Loïc Henriet, head of Quantum Software and Applications at Pasqal: “Cooperative effects in light-matter systems are very promising for many applications in quantum technologies. The results obtained in this proof-of-concept experiment are really encouraging and will serve as a solid foundation for future technological developments at Pasqal.”
Igor Ferrier-Barbut, CNRS researcher working at Institut d’Optique / CNRS: “We have shown that neutral atoms constitute a viable platform for the controlled storage and release of photons. This paves the way to coherent, quantum communication between quantum computers.”

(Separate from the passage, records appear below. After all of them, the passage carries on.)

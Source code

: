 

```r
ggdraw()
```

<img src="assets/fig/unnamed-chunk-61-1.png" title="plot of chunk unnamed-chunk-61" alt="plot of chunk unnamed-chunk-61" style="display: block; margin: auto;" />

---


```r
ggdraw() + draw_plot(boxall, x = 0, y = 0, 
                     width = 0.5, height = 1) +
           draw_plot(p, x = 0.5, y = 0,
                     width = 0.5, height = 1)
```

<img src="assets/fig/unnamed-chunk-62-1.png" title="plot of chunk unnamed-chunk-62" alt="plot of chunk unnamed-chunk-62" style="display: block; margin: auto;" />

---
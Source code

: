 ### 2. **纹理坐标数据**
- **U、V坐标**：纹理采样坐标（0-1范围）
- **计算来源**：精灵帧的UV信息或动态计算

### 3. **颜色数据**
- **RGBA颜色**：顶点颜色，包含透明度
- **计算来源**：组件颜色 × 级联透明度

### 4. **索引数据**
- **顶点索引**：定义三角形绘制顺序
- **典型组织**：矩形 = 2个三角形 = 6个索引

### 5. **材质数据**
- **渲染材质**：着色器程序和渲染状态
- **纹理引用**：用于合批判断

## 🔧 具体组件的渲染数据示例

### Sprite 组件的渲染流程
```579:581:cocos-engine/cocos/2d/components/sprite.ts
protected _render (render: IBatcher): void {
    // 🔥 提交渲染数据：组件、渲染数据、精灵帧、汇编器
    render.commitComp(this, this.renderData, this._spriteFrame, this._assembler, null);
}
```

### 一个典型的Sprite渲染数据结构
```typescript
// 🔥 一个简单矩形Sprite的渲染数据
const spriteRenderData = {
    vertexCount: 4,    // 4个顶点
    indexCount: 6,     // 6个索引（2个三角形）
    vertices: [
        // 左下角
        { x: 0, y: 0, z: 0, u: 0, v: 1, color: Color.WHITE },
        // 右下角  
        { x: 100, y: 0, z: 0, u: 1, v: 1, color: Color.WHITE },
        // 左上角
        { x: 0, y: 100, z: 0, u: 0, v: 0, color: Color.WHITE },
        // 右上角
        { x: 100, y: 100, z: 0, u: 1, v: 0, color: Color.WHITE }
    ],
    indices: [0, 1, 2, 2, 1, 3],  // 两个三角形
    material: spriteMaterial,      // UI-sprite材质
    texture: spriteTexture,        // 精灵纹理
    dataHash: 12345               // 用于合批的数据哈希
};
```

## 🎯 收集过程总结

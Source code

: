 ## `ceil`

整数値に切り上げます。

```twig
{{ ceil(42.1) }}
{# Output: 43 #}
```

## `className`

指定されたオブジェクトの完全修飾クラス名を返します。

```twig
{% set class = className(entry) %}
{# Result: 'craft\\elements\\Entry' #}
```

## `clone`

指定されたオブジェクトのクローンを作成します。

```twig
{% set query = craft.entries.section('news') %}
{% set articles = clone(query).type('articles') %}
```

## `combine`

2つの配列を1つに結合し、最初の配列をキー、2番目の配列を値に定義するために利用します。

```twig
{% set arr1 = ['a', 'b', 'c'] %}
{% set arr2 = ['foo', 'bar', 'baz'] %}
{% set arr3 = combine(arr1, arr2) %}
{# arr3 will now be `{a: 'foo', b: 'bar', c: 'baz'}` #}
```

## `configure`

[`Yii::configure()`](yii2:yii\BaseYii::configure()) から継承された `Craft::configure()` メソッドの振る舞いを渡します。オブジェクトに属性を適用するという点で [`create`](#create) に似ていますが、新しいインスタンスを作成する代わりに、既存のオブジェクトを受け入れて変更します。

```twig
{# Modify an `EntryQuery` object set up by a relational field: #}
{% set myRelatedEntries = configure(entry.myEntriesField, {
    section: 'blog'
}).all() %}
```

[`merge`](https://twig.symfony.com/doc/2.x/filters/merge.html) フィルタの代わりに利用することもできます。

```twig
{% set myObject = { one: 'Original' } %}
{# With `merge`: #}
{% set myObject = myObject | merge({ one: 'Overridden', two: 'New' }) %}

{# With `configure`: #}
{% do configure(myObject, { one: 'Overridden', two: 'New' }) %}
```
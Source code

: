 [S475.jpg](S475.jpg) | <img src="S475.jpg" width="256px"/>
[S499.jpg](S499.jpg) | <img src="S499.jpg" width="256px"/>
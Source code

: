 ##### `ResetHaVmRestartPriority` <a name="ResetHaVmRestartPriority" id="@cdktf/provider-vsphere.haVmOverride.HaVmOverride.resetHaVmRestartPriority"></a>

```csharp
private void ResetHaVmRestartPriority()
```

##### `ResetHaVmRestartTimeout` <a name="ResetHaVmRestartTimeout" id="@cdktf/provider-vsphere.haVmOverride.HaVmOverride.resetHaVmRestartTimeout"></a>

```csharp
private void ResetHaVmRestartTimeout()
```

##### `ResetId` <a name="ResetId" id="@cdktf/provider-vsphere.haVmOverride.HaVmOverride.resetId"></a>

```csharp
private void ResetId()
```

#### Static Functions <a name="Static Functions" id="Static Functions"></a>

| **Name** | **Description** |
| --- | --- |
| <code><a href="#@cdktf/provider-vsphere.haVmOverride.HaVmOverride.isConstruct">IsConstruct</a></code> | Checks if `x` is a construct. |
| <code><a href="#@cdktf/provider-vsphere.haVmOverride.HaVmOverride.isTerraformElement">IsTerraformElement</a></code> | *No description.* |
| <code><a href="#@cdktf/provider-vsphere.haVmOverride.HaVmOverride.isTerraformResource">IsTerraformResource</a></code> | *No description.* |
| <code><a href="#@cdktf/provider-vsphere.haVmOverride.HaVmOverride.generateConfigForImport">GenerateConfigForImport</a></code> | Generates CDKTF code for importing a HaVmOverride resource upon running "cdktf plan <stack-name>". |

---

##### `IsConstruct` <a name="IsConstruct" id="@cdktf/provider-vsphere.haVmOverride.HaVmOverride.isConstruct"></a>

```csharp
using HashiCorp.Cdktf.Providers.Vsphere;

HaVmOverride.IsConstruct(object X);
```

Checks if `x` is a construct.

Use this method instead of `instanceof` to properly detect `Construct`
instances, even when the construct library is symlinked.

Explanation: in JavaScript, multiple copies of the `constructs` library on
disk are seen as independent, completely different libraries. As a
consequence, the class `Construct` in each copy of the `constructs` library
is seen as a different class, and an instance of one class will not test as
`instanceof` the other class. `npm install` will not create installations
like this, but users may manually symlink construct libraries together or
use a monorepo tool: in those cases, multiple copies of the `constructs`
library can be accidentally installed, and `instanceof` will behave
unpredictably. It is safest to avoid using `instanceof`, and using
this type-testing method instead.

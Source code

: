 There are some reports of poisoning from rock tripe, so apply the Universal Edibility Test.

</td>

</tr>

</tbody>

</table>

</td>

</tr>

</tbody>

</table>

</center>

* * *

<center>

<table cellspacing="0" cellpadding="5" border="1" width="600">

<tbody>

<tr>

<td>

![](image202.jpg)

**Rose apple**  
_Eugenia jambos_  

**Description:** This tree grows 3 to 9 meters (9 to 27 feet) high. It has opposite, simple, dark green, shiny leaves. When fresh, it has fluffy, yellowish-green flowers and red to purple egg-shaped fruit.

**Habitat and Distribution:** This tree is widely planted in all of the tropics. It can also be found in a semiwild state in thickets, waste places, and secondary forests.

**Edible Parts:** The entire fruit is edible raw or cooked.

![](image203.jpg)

The study is published in Physical Review X (see also: “Finding Light in Dark Atomic Clouds” in Physics Viewpoint and “Clouds of atoms trap light in a way that could store quantum data” in New Scientist).
About the IOGS Team
The “Quantum Optics – Atoms” group, led by Antoine Browaeys, is part of the Laboratoire Charles Fabry at Institut d’Optique. Their research focuses on experimental studies of the effects of strong dipole-dipole interactions in strongly correlated systems of a few atoms. Antoine Browaeys is also a co-founder and scientific advisor at Pasqal.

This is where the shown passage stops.